▶ _Exercise brief_
Determine how many lines in the listing contain the string "caption". Only that number goes in the answer.

▶ _Data extract_
__________________________________________________

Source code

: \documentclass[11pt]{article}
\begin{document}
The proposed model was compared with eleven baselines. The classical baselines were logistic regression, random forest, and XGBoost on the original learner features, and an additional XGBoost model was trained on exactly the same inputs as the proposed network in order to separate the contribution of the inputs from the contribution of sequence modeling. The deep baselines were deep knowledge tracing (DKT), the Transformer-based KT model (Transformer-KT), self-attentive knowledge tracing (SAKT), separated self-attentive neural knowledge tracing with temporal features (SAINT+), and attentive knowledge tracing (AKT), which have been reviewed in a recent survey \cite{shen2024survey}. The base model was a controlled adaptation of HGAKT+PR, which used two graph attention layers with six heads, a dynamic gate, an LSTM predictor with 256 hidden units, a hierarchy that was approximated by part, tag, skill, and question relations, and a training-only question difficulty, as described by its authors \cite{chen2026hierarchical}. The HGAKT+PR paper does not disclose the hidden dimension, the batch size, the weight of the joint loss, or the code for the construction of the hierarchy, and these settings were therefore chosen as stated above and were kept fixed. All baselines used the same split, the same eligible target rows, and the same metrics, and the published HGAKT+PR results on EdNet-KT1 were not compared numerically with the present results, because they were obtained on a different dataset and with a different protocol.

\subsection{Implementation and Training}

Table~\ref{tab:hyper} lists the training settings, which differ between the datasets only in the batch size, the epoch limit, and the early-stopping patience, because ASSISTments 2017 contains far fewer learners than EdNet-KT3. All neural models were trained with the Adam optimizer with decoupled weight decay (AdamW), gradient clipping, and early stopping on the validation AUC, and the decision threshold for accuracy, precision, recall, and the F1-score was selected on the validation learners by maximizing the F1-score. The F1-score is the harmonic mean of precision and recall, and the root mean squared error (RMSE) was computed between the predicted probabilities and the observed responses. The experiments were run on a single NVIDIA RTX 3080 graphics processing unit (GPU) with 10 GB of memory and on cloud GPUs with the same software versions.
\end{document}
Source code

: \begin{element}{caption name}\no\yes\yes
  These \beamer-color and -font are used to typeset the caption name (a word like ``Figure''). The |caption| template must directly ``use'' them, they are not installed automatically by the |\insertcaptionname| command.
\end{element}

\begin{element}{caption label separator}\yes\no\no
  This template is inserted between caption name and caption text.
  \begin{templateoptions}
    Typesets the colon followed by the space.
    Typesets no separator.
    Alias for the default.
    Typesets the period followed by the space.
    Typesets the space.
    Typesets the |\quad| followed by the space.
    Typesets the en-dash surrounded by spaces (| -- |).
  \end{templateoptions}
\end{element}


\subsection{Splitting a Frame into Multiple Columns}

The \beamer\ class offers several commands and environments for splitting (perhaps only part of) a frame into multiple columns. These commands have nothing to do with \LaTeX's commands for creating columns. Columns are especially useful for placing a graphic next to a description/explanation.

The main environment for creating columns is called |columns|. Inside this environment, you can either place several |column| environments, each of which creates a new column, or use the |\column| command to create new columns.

__________________________________________________

▶ _Task answer_
4